Améliorer les rendements
Deuxièmement : augmenter la production de nourriture sans étendre la surface agricole. Un objectif réalisable par exemple en améliorant la sélection des cultures, en réduisant les terres en jachère, en pratiquant la double culture (plantation de deux cultures la même année dans un champ), en améliorant la gestion des sols par exemple en pratiquant l’agroforesterie (intégrer des arbres et arbustes dans les fermes et pâturages). Ou bien, pour la viande, en augmentant la productivité du bétail grâce à l’élevage de races adaptées, à l’utilisation de pâturages en rotation et à de meilleurs soins vétérinaires.
Troisièmement : protéger et restaurer les écosystèmes naturels. Par exemple en soutenant financièrement la préservation de forêts ou d’espaces naturels, en reboisant des terres agricoles peu productives, en restaurant des zones humides et en limitant l’expansion inévitable de terres cultivées à des terrains présentant peu d’intérêt pour la biodiversité ou le stockage de carbone.
Quatrièmement : augmenter les réserves de poissons. Pour cela, il est nécessaire d’améliorer la gestion de la pêche sauvage, alors qu’un tiers des stocks marins sont surexploités, et de supprimer les subventions soutenant la surpêche. Il convient aussi d’améliorer la productivité de l’aquaculture sans créer plus d’impacts environnementaux.

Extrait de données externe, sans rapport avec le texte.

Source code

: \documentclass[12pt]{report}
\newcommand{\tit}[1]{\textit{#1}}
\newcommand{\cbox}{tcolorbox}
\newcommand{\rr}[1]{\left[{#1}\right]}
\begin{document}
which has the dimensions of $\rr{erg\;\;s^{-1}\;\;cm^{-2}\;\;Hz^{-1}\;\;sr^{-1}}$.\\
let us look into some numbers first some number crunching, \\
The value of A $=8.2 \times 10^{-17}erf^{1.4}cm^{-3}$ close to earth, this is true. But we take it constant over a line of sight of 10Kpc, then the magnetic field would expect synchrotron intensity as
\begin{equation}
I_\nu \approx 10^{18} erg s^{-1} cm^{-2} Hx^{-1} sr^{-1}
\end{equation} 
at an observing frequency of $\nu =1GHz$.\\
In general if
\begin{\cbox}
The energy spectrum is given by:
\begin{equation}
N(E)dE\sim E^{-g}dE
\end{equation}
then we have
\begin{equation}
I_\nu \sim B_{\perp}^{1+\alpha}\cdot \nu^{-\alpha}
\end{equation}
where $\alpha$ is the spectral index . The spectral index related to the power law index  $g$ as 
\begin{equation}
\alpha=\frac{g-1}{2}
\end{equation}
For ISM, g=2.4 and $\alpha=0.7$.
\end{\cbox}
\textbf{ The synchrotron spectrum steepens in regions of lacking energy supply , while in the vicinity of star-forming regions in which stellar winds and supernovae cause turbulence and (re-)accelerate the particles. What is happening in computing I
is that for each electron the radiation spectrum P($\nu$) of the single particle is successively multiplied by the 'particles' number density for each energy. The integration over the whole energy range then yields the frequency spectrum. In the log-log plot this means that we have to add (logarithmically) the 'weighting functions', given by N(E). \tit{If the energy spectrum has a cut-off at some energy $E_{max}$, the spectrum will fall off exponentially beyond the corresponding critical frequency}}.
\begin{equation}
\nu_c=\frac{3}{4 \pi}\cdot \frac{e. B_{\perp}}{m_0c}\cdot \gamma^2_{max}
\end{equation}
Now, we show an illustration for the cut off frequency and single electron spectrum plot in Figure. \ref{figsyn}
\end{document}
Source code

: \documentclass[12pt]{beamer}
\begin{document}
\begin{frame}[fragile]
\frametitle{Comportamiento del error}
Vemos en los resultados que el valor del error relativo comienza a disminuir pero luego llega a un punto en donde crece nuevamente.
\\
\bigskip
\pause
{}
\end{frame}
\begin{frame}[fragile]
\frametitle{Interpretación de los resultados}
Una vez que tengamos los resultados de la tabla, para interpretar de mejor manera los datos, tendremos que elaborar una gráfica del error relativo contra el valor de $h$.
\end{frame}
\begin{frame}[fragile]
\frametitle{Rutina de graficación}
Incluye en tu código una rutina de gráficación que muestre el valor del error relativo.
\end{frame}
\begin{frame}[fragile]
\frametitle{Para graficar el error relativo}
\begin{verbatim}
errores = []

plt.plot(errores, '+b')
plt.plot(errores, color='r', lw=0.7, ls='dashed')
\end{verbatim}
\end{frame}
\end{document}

Réduire les gaz à effet de serre du secteur agricole
Cinquièmement : réduire les émissions de gaz à effet de serre du secteur agricole. En misant sur la réduction de l’élevage de ruminants en particulier, la diminution de l’utilisation d’engrais azotés tout en améliorant leur efficacité et le passage à l’utilisation d’énergies non fossiles.
Des adaptations fondamentales qui reposent en grande partie sur des décisions politiques, pouvant être poussées par des consommateurs avertis.